### Task to carry out
Please return all lines of the data below containing the string "untuk".
::: Input material
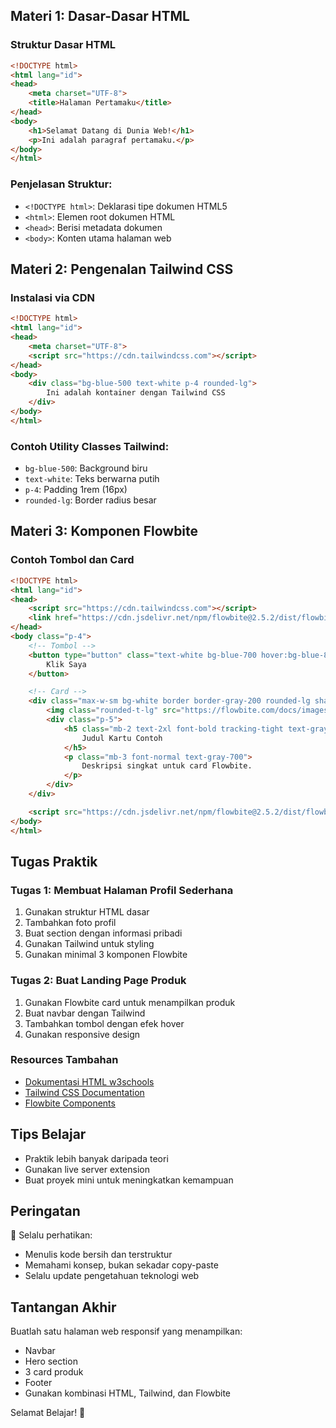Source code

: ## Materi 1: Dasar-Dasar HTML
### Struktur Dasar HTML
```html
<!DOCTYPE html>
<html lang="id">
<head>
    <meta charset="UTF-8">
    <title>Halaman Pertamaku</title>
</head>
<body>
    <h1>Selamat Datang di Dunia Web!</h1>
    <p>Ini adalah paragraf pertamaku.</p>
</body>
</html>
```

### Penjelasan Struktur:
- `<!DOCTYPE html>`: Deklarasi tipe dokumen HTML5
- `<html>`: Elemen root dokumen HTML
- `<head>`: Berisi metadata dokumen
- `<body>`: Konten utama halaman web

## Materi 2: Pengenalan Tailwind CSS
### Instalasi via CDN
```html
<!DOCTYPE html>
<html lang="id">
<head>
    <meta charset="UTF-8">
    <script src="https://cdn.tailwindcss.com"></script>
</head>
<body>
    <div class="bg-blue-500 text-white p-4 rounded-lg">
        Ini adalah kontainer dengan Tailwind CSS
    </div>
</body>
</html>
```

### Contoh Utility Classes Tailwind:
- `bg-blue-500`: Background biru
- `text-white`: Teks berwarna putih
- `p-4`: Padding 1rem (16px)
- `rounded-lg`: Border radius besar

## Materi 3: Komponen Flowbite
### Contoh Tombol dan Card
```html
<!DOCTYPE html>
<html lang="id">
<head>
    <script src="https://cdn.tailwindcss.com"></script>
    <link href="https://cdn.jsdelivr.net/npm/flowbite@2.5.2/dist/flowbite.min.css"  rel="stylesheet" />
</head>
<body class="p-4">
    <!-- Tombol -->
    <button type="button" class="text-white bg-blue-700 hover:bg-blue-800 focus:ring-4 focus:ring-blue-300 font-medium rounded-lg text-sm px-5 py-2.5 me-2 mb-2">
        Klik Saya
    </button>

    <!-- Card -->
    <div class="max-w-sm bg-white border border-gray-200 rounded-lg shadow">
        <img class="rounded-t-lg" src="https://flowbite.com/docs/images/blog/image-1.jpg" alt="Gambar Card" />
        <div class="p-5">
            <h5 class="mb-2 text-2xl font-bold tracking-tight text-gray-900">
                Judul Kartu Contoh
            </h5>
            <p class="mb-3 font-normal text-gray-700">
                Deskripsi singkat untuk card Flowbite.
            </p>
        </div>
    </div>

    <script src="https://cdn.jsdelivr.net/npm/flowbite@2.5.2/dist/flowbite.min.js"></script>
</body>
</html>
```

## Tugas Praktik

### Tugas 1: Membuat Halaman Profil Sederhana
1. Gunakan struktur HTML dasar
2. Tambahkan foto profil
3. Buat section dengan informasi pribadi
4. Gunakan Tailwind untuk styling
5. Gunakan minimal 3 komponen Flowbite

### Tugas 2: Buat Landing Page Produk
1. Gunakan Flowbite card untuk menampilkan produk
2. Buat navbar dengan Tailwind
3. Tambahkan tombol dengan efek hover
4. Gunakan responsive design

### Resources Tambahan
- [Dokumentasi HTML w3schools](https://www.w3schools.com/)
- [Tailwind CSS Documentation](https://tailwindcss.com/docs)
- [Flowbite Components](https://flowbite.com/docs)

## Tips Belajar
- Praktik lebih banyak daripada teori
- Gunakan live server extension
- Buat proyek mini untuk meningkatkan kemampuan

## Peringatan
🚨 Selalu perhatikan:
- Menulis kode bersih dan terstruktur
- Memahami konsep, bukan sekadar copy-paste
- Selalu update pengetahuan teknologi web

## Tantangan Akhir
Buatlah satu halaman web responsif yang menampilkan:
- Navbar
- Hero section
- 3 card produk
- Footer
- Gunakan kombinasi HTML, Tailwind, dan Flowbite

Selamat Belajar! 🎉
::::::
::: Input material
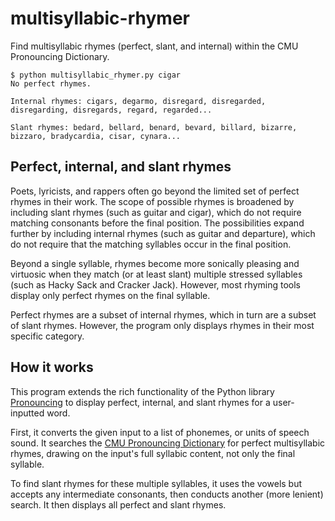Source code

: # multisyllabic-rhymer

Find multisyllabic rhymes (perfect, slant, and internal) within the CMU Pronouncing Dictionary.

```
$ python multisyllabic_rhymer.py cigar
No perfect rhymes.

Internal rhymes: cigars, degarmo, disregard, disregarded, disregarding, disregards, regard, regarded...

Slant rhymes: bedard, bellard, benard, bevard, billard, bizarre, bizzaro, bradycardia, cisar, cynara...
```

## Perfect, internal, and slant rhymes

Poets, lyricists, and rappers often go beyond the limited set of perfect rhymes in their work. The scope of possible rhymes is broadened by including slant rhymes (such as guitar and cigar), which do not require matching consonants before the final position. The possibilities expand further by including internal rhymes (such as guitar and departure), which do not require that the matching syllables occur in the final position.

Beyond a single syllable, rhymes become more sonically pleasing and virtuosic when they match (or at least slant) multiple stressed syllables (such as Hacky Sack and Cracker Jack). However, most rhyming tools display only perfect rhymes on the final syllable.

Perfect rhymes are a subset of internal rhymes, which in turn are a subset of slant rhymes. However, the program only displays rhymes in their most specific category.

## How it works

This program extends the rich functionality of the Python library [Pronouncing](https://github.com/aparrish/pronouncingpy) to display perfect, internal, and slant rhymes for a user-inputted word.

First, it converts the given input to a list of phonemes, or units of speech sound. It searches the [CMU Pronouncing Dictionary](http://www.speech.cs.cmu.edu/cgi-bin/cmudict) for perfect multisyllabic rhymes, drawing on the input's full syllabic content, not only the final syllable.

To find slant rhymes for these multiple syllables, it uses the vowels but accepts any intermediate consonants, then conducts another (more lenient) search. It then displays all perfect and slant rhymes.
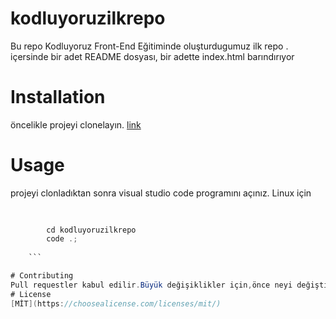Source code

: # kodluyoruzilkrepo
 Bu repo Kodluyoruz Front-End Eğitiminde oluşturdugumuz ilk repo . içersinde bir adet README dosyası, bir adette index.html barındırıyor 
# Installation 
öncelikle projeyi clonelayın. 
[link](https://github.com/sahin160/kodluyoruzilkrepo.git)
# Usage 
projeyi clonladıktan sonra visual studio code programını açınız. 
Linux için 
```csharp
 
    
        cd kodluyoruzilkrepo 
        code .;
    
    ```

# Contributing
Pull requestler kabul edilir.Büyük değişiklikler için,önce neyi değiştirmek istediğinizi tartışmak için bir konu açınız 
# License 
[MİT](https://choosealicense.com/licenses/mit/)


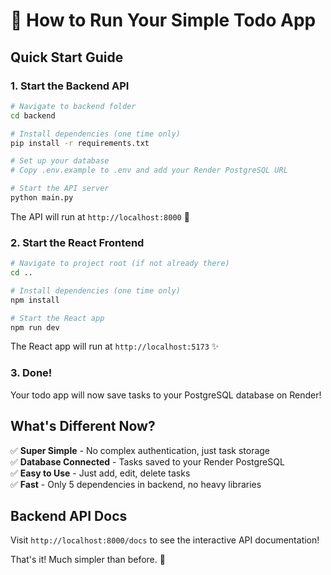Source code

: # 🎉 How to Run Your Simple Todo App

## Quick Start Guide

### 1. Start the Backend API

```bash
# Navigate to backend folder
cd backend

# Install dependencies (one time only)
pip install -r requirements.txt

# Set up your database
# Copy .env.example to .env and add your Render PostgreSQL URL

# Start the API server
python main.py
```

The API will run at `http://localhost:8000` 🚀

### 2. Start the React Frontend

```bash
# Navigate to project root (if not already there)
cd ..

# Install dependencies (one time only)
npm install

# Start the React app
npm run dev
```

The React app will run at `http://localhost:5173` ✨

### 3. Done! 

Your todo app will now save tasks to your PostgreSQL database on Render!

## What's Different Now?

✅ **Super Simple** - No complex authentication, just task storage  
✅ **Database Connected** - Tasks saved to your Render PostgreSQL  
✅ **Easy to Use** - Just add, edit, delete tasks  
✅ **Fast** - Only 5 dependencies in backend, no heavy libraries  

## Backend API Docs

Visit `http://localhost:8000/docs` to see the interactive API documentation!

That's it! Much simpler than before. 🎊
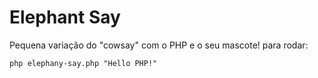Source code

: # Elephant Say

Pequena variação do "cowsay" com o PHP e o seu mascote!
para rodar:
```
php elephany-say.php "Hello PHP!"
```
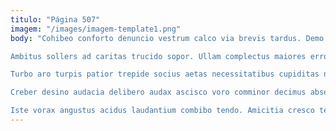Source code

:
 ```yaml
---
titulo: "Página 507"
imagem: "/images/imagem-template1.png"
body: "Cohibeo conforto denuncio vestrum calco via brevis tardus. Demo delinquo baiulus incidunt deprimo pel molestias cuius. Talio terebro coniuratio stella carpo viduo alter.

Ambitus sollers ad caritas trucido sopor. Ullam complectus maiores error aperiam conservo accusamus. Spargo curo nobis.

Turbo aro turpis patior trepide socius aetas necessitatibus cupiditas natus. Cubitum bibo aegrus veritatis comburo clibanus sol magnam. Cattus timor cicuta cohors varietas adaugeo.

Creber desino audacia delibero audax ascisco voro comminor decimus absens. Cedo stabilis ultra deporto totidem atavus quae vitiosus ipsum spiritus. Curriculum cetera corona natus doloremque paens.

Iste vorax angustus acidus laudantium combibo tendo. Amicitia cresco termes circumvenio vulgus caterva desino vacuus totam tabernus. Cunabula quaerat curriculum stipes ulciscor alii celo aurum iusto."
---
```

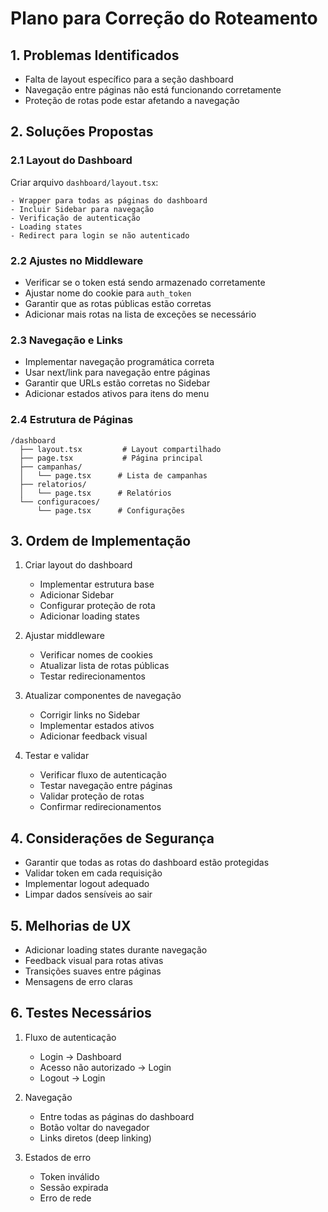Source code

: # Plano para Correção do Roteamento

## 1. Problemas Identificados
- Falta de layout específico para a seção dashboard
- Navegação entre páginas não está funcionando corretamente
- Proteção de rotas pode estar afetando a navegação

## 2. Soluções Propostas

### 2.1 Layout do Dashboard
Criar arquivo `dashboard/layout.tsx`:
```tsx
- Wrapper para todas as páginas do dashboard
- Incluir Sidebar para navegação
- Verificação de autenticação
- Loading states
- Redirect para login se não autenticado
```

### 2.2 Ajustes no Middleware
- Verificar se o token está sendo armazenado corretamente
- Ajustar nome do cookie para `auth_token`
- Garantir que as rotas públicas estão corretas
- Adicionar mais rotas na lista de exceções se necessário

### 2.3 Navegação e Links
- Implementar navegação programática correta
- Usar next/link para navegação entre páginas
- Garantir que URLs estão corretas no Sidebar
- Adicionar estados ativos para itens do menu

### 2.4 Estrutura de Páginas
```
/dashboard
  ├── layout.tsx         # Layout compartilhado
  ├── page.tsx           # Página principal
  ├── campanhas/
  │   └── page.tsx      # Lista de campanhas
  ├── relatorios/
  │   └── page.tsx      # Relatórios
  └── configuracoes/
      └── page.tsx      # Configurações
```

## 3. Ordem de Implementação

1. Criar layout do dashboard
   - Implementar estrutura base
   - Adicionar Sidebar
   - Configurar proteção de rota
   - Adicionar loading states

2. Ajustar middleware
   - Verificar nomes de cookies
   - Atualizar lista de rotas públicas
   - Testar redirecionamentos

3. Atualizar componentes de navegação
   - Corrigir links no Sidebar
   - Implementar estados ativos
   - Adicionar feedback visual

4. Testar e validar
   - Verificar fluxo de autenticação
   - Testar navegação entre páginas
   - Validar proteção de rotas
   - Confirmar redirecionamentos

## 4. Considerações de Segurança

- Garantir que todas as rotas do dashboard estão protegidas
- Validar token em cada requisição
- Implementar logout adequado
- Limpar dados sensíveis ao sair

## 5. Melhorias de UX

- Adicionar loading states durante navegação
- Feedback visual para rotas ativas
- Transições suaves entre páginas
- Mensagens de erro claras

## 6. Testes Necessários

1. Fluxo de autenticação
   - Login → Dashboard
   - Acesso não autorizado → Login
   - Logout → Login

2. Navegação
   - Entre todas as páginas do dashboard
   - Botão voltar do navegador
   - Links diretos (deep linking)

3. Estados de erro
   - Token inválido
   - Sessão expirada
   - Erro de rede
::::::
::: Input material
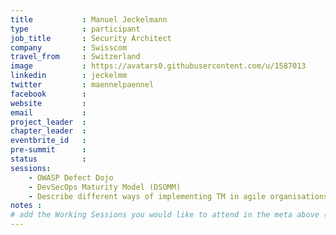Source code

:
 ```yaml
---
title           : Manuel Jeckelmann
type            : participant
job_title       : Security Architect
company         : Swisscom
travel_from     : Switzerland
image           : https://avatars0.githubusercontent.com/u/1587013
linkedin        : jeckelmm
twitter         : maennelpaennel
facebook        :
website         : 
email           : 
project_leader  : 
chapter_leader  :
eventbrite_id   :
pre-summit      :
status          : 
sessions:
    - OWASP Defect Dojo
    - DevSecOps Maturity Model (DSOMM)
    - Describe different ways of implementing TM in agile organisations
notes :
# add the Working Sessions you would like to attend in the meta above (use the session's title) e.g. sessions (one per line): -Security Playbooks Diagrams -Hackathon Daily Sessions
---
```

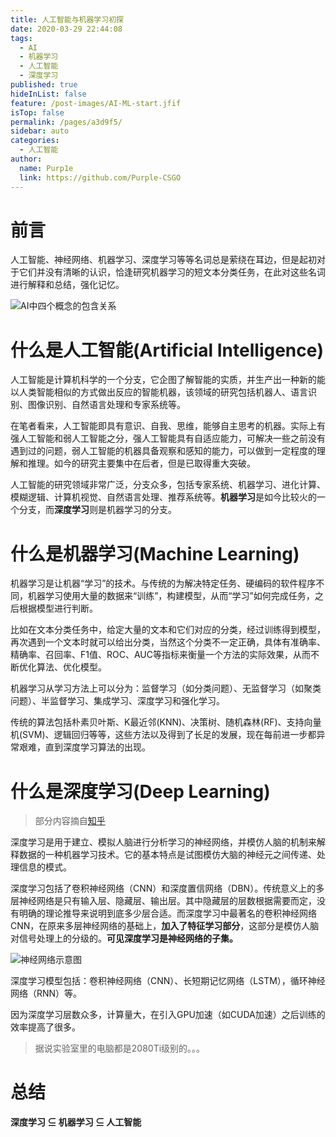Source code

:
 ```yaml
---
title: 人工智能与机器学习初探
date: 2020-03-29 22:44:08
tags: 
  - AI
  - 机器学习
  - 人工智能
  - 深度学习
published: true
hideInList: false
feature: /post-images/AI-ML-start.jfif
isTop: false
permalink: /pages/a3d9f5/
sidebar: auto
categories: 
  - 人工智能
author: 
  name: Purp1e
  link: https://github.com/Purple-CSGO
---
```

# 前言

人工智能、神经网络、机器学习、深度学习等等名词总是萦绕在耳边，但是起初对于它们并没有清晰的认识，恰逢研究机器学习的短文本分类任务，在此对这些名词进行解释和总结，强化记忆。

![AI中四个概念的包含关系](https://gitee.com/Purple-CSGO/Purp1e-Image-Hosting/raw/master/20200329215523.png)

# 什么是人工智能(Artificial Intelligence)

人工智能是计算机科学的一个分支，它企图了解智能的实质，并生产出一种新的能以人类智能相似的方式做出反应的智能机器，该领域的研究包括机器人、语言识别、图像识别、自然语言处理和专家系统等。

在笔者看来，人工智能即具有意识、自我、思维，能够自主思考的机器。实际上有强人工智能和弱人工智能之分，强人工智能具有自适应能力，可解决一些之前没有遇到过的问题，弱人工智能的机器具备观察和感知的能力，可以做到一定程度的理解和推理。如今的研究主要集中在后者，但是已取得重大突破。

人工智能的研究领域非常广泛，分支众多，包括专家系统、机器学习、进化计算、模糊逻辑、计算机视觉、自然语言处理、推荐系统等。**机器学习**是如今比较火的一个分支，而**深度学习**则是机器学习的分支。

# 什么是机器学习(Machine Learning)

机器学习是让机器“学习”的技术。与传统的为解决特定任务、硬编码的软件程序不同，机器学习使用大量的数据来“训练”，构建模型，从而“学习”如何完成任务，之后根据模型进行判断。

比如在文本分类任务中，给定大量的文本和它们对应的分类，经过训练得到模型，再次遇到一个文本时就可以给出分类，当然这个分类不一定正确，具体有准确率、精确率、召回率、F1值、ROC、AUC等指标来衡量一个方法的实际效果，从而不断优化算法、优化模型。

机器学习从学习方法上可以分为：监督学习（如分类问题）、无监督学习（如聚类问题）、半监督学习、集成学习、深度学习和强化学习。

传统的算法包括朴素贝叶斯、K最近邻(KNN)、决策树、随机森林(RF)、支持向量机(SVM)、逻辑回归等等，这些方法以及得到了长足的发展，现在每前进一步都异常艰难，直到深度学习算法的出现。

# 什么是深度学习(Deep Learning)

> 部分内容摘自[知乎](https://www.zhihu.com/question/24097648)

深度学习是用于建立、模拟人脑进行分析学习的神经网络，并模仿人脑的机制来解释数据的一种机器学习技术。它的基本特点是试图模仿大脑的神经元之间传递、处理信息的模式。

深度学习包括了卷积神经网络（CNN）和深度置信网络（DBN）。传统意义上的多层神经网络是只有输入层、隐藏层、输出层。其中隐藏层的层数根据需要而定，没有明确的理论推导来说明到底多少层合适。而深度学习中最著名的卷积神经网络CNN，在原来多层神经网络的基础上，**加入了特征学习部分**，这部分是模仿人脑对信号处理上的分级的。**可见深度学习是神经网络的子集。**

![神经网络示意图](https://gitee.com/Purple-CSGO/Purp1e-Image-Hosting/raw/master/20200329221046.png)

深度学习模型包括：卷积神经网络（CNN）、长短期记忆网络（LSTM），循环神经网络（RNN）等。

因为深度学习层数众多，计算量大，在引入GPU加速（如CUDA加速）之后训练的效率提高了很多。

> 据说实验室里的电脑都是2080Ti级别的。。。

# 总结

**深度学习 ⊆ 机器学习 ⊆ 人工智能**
::::::
### Solved problem
                Deskripsi singkat untuk card Flowbite.
4. Gunakan Tailwind untuk styling
1. Gunakan Flowbite card untuk menampilkan produk
- Buat proyek mini untuk meningkatkan kemampuan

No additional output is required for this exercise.